**Records supplied:**
____
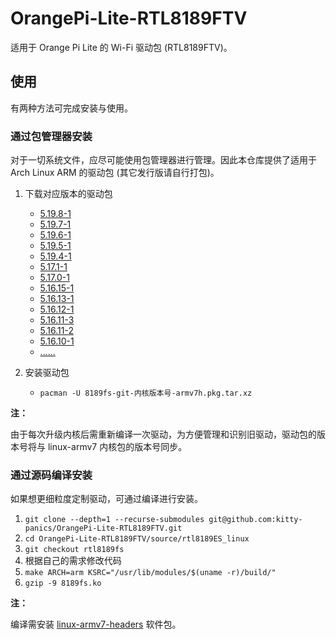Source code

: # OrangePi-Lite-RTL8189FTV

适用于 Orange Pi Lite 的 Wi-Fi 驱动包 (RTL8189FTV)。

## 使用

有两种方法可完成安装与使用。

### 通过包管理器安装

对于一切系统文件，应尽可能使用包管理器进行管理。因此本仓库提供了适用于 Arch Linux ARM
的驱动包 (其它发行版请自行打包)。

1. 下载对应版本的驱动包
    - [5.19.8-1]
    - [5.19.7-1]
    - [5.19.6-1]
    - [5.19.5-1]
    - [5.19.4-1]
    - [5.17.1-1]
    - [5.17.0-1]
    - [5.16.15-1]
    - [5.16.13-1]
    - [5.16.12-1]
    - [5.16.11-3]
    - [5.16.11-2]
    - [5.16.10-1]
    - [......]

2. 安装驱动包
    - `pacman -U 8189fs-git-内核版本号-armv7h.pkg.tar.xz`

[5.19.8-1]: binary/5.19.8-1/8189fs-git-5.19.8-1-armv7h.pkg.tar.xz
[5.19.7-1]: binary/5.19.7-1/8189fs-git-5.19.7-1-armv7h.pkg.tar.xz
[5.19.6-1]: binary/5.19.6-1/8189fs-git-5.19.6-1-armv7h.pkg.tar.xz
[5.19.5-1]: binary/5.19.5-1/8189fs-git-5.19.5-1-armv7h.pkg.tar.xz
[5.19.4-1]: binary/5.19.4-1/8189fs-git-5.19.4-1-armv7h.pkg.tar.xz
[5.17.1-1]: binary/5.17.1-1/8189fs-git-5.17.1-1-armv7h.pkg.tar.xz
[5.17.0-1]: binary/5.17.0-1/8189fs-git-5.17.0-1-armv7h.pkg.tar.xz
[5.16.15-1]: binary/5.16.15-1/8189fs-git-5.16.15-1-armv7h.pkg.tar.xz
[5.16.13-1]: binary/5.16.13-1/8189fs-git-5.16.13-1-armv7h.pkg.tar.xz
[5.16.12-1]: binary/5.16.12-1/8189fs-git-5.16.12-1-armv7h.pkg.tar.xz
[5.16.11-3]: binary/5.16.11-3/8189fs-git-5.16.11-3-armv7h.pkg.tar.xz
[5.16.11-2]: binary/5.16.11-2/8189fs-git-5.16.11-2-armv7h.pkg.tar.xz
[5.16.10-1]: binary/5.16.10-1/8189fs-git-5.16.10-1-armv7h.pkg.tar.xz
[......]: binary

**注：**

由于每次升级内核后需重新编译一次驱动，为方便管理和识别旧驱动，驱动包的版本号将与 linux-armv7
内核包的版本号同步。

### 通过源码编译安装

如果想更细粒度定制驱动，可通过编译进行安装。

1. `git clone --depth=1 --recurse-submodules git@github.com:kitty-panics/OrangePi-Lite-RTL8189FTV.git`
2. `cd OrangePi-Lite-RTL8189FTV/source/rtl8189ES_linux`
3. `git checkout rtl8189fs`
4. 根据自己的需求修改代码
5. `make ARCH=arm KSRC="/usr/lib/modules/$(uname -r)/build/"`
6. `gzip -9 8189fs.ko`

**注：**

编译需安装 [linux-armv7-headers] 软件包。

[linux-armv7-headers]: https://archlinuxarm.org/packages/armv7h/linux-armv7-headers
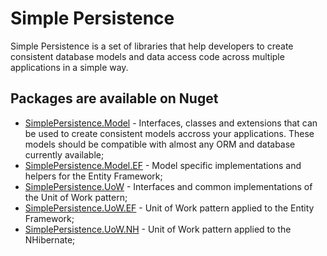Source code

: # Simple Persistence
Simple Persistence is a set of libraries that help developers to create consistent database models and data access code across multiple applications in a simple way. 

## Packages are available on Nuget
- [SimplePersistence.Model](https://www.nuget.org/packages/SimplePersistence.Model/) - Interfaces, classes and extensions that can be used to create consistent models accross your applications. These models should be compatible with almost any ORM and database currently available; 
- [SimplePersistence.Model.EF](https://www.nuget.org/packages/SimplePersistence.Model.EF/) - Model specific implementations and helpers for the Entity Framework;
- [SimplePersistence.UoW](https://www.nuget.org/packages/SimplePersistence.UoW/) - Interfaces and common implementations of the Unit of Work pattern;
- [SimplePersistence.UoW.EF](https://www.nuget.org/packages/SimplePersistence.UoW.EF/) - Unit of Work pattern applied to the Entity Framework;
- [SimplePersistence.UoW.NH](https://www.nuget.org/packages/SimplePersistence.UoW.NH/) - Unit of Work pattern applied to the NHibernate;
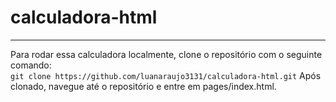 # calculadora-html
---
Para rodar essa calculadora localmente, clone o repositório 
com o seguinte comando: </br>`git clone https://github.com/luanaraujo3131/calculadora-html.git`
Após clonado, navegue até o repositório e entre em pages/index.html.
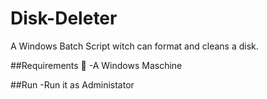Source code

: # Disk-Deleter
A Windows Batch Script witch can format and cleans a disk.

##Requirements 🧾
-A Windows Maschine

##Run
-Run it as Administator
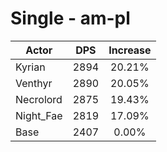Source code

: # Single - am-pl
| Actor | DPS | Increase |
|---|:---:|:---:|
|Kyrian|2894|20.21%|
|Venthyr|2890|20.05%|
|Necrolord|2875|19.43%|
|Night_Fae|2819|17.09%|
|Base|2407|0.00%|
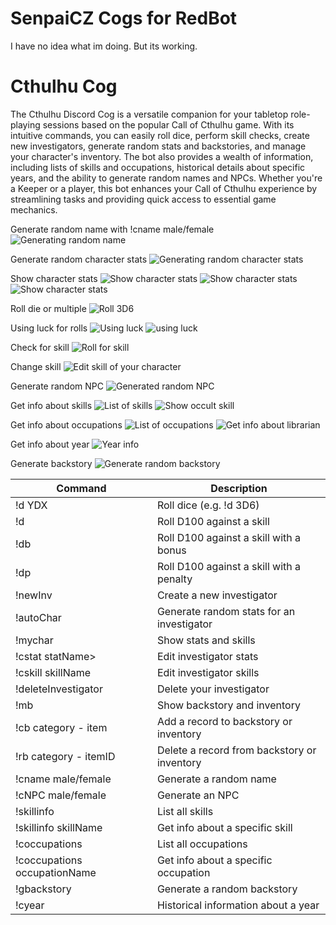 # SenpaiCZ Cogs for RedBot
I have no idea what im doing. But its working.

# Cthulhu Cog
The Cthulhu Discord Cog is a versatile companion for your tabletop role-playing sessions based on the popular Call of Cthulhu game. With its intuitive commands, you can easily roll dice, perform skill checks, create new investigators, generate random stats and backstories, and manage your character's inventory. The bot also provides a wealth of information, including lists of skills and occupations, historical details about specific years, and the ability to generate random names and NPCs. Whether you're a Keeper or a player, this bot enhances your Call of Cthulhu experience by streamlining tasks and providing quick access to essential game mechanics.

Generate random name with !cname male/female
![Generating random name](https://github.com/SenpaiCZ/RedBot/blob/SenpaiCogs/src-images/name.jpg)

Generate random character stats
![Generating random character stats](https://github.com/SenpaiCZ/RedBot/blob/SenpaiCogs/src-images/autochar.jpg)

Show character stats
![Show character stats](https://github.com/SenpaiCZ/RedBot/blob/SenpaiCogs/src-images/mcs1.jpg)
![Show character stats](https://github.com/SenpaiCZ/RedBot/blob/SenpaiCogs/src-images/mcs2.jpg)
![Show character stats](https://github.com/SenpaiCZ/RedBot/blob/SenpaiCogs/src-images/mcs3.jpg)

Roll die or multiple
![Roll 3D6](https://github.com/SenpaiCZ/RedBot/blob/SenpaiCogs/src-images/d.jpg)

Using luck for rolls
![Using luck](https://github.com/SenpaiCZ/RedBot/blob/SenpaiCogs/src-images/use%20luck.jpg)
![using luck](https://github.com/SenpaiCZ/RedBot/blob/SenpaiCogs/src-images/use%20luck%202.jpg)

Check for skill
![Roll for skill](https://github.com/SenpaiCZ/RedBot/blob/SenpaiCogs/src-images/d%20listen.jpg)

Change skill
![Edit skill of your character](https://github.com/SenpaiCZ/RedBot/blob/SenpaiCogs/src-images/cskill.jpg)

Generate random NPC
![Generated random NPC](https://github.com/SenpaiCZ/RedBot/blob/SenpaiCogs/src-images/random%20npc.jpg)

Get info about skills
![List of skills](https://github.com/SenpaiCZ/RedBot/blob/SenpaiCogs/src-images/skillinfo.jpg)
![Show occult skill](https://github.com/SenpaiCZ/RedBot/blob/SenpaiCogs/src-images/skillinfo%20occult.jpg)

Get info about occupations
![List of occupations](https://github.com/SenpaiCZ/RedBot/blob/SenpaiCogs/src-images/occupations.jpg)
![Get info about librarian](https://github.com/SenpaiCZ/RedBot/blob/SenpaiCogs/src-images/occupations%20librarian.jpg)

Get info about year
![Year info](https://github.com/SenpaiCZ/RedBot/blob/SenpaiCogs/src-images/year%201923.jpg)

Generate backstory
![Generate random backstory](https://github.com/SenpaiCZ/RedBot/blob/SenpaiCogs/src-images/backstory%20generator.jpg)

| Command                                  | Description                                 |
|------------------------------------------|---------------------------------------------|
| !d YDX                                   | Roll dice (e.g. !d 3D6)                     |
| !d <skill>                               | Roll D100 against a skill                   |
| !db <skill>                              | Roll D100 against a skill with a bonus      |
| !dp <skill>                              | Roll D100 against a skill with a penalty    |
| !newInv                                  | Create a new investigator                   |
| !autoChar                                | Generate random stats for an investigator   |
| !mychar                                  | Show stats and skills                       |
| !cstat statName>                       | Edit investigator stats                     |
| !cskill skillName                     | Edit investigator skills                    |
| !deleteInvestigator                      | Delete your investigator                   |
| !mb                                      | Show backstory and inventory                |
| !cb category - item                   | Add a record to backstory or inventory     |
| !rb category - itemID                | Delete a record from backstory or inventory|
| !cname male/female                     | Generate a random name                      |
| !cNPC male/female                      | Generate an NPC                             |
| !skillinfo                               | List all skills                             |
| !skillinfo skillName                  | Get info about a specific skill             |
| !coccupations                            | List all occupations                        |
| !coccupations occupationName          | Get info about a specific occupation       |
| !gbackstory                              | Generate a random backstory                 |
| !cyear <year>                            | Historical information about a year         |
____
**Work task:** From the records above, print exactly the lines that run from the line with "for the Entity Framework;" to the line with "of Work pattern;", inclusive.

**Reply:**
- [SimplePersistence.Model.EF](https://www.nuget.org/packages/SimplePersistence.Model.EF/) - Model specific implementations and helpers for the Entity Framework;
- [SimplePersistence.UoW](https://www.nuget.org/packages/SimplePersistence.UoW/) - Interfaces and common implementations of the Unit of Work pattern;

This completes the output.